### Records ###

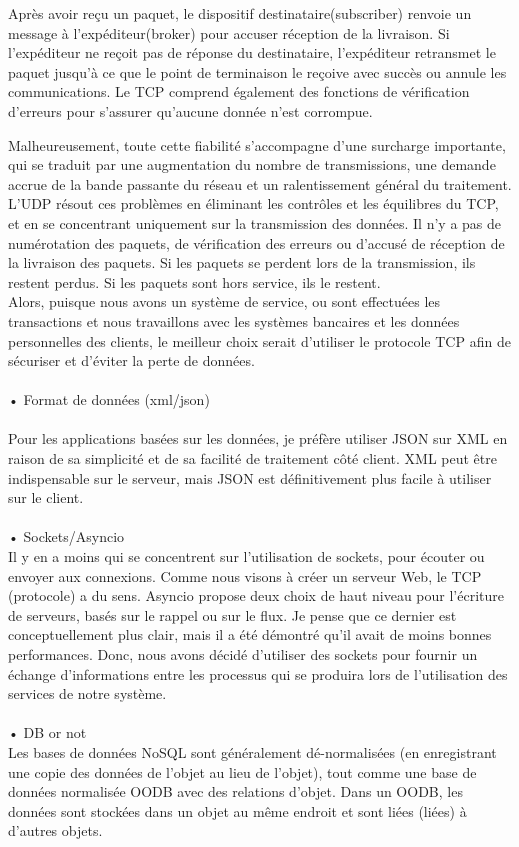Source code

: Après avoir reçu un paquet, le dispositif destinataire(subscriber) renvoie un message à l’expéditeur(broker) pour accuser réception de la livraison. Si l’expéditeur ne reçoit pas de réponse du destinataire, l’expéditeur retransmet le paquet jusqu’à ce que le point de terminaison le reçoive avec succès ou annule les communications. Le TCP comprend également des fonctions de vérification d’erreurs pour s’assurer qu’aucune donnée n’est corrompue.

Malheureusement, toute cette fiabilité s’accompagne d’une surcharge importante, qui se traduit par une augmentation du nombre de transmissions, une demande accrue de la bande passante du réseau et un ralentissement général du traitement.
\\L’UDP résout ces problèmes en éliminant les contrôles et les équilibres du TCP, et en se concentrant uniquement sur la transmission des données. Il n’y a pas de numérotation des paquets, de vérification des erreurs ou d’accusé de réception de la livraison des paquets. Si les paquets se perdent lors de la transmission, ils restent perdus. Si les paquets sont hors service, ils le restent.
\\Alors, puisque nous avons un système de service, ou sont effectuées les transactions  et nous travaillons  avec les systèmes bancaires et les données personnelles des clients, le meilleur choix serait d'utiliser le protocole TCP afin de sécuriser et d'éviter la perte de données.\\
\\• Format de données (xml/json)\\\\
Pour les applications basées sur les données, je préfère utiliser JSON sur XML en raison de sa simplicité et de sa facilité de traitement côté client. XML peut être indispensable sur le serveur, mais JSON est définitivement plus facile à utiliser sur le client.\\
\\• Sockets/Asyncio\\
Il y en a moins qui se concentrent sur l'utilisation de sockets, pour écouter ou envoyer aux connexions. Comme nous visons à créer un serveur Web, le TCP (protocole) a du sens.
Asyncio propose deux choix de haut niveau pour l'écriture de serveurs, basés sur le rappel ou sur le flux. Je pense que ce dernier est conceptuellement plus clair, mais il a été démontré qu'il avait de moins bonnes performances.
Donc, nous avons décidé d'utiliser des sockets pour fournir un échange d'informations entre les processus qui se produira lors de l'utilisation des services de notre système.\\
\\• DB or not\\
Les bases de données NoSQL sont généralement dé-normalisées (en enregistrant une copie des données de l'objet au lieu de l'objet), tout comme une base de données normalisée OODB avec des relations d'objet. Dans un OODB, les données sont stockées dans un objet au même endroit et sont liées (liées) à d'autres objets.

###

» Exercise: What is needed is an exact copy of the lines above, from the one containing "ils le restent." through the one containing "Asyncio propose deux", with nothing added.

» Your solution:
\\L’UDP résout ces problèmes en éliminant les contrôles et les équilibres du TCP, et en se concentrant uniquement sur la transmission des données. Il n’y a pas de numérotation des paquets, de vérification des erreurs ou d’accusé de réception de la livraison des paquets. Si les paquets se perdent lors de la transmission, ils restent perdus. Si les paquets sont hors service, ils le restent.
\\Alors, puisque nous avons un système de service, ou sont effectuées les transactions  et nous travaillons  avec les systèmes bancaires et les données personnelles des clients, le meilleur choix serait d'utiliser le protocole TCP afin de sécuriser et d'éviter la perte de données.\\
\\• Format de données (xml/json)\\\\
Pour les applications basées sur les données, je préfère utiliser JSON sur XML en raison de sa simplicité et de sa facilité de traitement côté client. XML peut être indispensable sur le serveur, mais JSON est définitivement plus facile à utiliser sur le client.\\
\\• Sockets/Asyncio\\
Il y en a moins qui se concentrent sur l'utilisation de sockets, pour écouter ou envoyer aux connexions. Comme nous visons à créer un serveur Web, le TCP (protocole) a du sens.
Asyncio propose deux choix de haut niveau pour l'écriture de serveurs, basés sur le rappel ou sur le flux. Je pense que ce dernier est conceptuellement plus clair, mais il a été démontré qu'il avait de moins bonnes performances.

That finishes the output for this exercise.